Kids adapted pretty easily, as kids tend to do — they’d been playing video games for years, and a home computer was just an arcade game that took forever to load and only displayed in one color. But a lot of adults in the early 80s didn’t think that “storing and manipulating large amounts of data” was a thing that they would ever need to do.

The media buzzword was “Computerphobia”: the fear that using a computer was boring and time-consuming, and would make you feel stupid if you even tried. The graph below is from an Atlantic article; it’s Google Books’ reckoning of how many times the word “computerphobia” was used in publications over the years. As you can see, the concept peaked in 1986, and then took forever to go away.

I was looking up “computerphobia” material to get a feel for how average people thought about computers at the time, and I found Computer Talk, an absolutely insane syndicated newspaper column from 1983 which basically does nothing but disparage computers.

Here’s the beginning of a Computer Talk entry from spring 1983, called “Computers can be incredibly stupid“:

Give your computer a nickname and you’ll have less trouble with it. Choose the kind of name children sometimes hang on classmates, like Dumbo or Bag of Bolts. Right away, ‘Bag of Bolts’ sounds less fearsome than ‘DEC PDP-11 microcomputer’.

Unlike bright people, who often plunge recklessly ahead before they understand the logic behind something, slow learners have to get all the facts and instructions straight before they start something. So do computers.

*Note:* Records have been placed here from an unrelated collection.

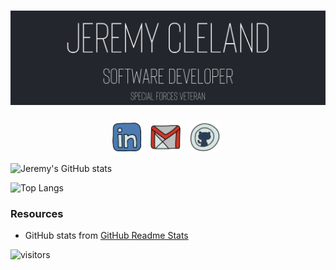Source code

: 
# ![Profile Banner](JeremyCleland.png)

<p align="center">
  <a href="https://www.linkedin.com/in/jeremy-cleland/" target="_blank" rel="noopener noreferrer"><img height="50" src="./img/icons8-linkedin-48.png"></a>&nbsp;&nbsp;
  <a href="mailto:jeremy.cleland@icloud.com" target="_blank" rel="noopener noreferrer"><img height="50" src="./img/icons8-gmail-logo-48.png"></a>&nbsp;&nbsp;
    <a href=https://github.com/Jeremy-Cleland?tab=repositories" target="_blank" rel="noopener noreferrer"><img height="50" src="./img/icons8-github-48.png"></a>&nbsp;&nbsp;
</p>

![Jeremy's GitHub stats](https://github-readme-stats.vercel.app/api?username=jeremy-cleland&count_private=true&show_icons=true&theme=onedark)

![Top Langs](https://github-readme-stats.vercel.app/api/top-langs/?username=jeremy-cleland&theme=onedark&layout=compact)

### Resources

- GitHub stats from [GitHub Readme Stats](https://github.com/anuraghazra/github-readme-stats)

![visitors](https://visitor-badge.glitch.me/badge?page_id=jeremy-cleland&left_color=black&right_color=grey)
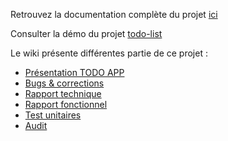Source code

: Retrouvez la documentation complète du projet [ici](https://github.com/Hucoding/correction-de-bugs/wiki)

Consulter la démo du projet [todo-list](http://hugo-muttoni.com)

Le wiki présente différentes partie de ce projet :
- [Présentation TODO APP](https://github.com/Hucoding/correction-de-bugs/wiki/Pr%C3%A9sentation-TODO-APP)
- [Bugs & corrections](https://github.com/Hucoding/correction-de-bugs/wiki/Bugs-&-corrections)
- [Rapport technique](https://github.com/Hucoding/correction-de-bugs/wiki/Rapport-technique)
- [Rapport fonctionnel](https://github.com/Hucoding/correction-de-bugs/wiki/Rapport-fonctionnel)
- [Test unitaires](https://github.com/Hucoding/correction-de-bugs/wiki/Test-unitaires)
- [Audit](https://github.com/Hucoding/correction-de-bugs/wiki/Audit)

After an example of how the writers got their own “Bag of Bolts” to sort a list of numbers correctly, they describe a training program that’s trained “5,000 word processing operators” for a temp company.

Margarita explains, “First, we use people-oriented trainers, not computer experts. And we work 1 on 1 on 1: one trainee, one trainer, and one machine. No classroom sessions for us.”

Margarita knows that preliminaries such as films, books and tapes don’t help. Instead, they make trainees wary that the computer is some complicated ogre. “We sit ’em down at the computer right away.” That proves to trainees that Olsten isn’t afraid they’re going to hurt the computer, or worse, get hurt by it.

Olsten’s trainers spend only two hours breaking in new recruits. Then each trainee spends 10 hours in self-managed instruction and four hours on practice drills. After 16 hours — no more than four hours on any day — Olsten’s trainees are certified to run a word processor.

So it does kind of make sense that the authors of Computer Talk would want to cut the computer down to size — if you need a 16-hour training with 4 hours of practice drills just to start using a single program, you’re bound to have some built-up resentment that needs to get expressed somehow.

That being said, there is really no excuse for the hit piece they wrote in fall 1983 called “Computers a school necessity? Nuts!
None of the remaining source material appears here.